Sean D. Johnson
I am an LSA Collegiate Fellow and Assistant Professor at the University of Michigan where I work on observations of galaxy evolution, AGN/quasars, and the intergalactic medium. Prior to joining UMich, I was a Hubble and Carnegie-Princeton Fellow at Princeton. I obtained my PhD at U. Chicago where I worked with Prof. Hsiao-Wen Chen.
Outreach and Education
As an astronomer, I am extraordinarily fortunate to have access to exceptional, publicly funded tools such as the Hubble Space Telescope and Gemini telescopes. These facilities are made possible by the interest and genorosity of U.S. and world citizens, and I believe that the best form of thanks for this generosity is to involve members of the public in the scientific process in an educational and entertaining way.
In my time as a graduate student at The University of Chicago, I have participated in and organized a number of outreach activities with particular focus on the Space Explorers Program. This program is jointly run by the Kavli Institute of Cosmological Physics and The University of Chicago's Upward Bound that connects local, under-represented minority students from the South Side of Chicago with the university research community through a combination of weekly hands-on labs and residential science institutes at the Yerkes Observatory in Williams Bay, Wisconsin.
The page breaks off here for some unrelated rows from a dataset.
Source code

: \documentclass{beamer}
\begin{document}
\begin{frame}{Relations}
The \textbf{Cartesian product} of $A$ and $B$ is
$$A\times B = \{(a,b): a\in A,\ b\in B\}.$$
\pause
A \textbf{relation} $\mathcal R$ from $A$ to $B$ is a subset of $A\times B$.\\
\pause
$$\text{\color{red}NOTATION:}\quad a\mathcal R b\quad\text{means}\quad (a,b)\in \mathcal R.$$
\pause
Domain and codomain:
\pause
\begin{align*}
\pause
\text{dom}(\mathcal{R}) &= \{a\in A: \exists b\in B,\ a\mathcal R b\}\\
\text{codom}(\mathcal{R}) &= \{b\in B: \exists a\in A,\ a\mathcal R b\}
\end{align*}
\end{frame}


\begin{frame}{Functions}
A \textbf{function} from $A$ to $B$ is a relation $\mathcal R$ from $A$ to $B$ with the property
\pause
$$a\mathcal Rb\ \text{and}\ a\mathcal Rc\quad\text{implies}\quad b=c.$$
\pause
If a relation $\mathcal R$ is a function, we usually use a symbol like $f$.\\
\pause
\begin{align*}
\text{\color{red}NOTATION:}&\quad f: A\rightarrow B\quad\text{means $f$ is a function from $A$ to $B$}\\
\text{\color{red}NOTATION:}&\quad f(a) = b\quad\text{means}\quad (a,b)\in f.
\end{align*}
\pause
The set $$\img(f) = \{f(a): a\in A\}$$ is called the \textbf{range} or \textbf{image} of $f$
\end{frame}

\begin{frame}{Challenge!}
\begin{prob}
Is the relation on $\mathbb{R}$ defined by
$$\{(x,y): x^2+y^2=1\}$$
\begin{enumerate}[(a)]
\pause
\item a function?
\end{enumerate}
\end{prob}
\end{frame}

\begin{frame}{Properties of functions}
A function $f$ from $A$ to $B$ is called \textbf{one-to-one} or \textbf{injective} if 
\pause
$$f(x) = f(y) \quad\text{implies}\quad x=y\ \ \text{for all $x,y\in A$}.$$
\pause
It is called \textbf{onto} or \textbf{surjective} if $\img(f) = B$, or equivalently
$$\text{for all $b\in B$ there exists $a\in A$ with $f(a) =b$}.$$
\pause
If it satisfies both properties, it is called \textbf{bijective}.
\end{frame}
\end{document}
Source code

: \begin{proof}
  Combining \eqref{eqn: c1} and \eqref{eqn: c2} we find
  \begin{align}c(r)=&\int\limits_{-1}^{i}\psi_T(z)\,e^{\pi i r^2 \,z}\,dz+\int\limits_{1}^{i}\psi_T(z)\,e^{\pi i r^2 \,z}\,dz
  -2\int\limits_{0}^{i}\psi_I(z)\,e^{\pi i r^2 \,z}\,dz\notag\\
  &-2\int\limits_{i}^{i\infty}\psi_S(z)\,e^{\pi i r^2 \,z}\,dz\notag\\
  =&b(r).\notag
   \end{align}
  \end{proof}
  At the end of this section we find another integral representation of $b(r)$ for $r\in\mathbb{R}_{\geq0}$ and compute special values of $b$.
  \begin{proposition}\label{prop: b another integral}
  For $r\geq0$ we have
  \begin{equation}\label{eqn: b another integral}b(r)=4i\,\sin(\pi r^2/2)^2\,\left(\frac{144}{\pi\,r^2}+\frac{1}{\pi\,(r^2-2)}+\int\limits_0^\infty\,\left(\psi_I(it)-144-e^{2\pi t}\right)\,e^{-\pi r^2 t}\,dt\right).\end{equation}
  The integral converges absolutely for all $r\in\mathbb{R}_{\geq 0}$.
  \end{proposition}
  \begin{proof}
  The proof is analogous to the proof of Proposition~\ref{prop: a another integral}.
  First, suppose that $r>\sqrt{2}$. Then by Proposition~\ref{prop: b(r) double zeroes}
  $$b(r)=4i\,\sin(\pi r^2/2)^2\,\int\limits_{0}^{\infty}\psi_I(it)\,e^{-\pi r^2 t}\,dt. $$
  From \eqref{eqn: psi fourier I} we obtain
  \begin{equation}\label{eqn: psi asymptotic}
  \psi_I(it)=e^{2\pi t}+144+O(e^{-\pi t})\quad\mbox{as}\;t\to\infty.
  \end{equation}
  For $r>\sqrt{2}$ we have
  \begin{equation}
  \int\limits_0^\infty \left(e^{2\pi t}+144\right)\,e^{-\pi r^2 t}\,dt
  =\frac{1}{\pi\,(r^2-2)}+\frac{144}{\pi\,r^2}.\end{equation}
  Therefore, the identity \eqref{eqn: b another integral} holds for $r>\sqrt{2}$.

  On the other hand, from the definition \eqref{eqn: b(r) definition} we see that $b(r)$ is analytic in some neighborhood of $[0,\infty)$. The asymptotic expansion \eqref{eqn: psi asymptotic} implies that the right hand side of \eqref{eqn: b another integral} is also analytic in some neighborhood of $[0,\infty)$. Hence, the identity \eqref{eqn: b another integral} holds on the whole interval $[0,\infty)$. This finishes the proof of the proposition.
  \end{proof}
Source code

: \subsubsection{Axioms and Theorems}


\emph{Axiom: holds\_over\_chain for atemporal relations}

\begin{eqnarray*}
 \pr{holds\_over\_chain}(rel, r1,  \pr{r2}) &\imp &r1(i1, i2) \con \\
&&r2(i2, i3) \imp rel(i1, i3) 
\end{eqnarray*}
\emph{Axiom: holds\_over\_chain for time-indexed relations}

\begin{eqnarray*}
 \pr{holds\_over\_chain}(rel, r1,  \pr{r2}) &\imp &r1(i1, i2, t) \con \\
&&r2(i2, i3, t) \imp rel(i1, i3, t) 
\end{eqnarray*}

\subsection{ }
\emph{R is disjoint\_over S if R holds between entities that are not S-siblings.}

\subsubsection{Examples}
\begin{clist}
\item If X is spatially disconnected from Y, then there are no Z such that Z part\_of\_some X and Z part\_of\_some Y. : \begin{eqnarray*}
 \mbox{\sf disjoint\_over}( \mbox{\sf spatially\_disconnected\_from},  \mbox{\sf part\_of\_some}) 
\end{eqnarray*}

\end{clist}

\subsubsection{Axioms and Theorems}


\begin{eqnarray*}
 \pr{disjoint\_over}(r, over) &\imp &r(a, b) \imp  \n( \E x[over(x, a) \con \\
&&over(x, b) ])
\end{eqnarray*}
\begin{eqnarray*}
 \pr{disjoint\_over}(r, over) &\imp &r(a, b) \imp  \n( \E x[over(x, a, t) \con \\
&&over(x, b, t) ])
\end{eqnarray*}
Link to the Space Explorers Webpage
As a postdoc at Princeton, I have the distinct pleasure of teaching math courses in State and Federal institutions as part of the Princeton Prison Teaching Initative. The Princeton Prison Teaching initiative is a volunteer run program to provide post-secondary education in New Jersey prisons. With courses in math, natural science, humanities, and social sciences, the Prison Teaching Initiative enables incarcerated students to pursue college credit and degrees, a key step toward reducing incarceration rates.
During the 2011-2012 school year, I worked as the Space Explorers instructor to design and teach a novel course consisting of weekly labs to a group of around 20 students from The University of Chicago's Updward Bound program. The weekly labs focused on performing simple experiments and order-of-magnitude estimates to help the students better understand the world around them on scales ranging from the Universe to local city planning. Two of the labs that I developed for the course were presented at the 2013 National Science Teachers Association conference in San Antonio, Texas.
In addition to the weekly lab course, I worked with other graduate students to organize and teach one 3-day Winter Institute and one week-long Summer Institute at the Yerkes Observatory. Each institute focused on a scientific or engineering theme with day-long labs to drive the concepts home. For example, the 2012 Yerkes Summer Insitute, "Making and Breaking," focused on destructive testing as a tool for understanding stress, strain, and safety devices. During the institute, the students circulated through three different day-long labs (see photo gallery below) in which they used destructive testing results to improve safety features in model cars, buildings, and bridges that they designed from scratch. Without fail, working with the Space Explorers at the Yerkes Winter or Summer Institutes was the highlight of each of my academic year.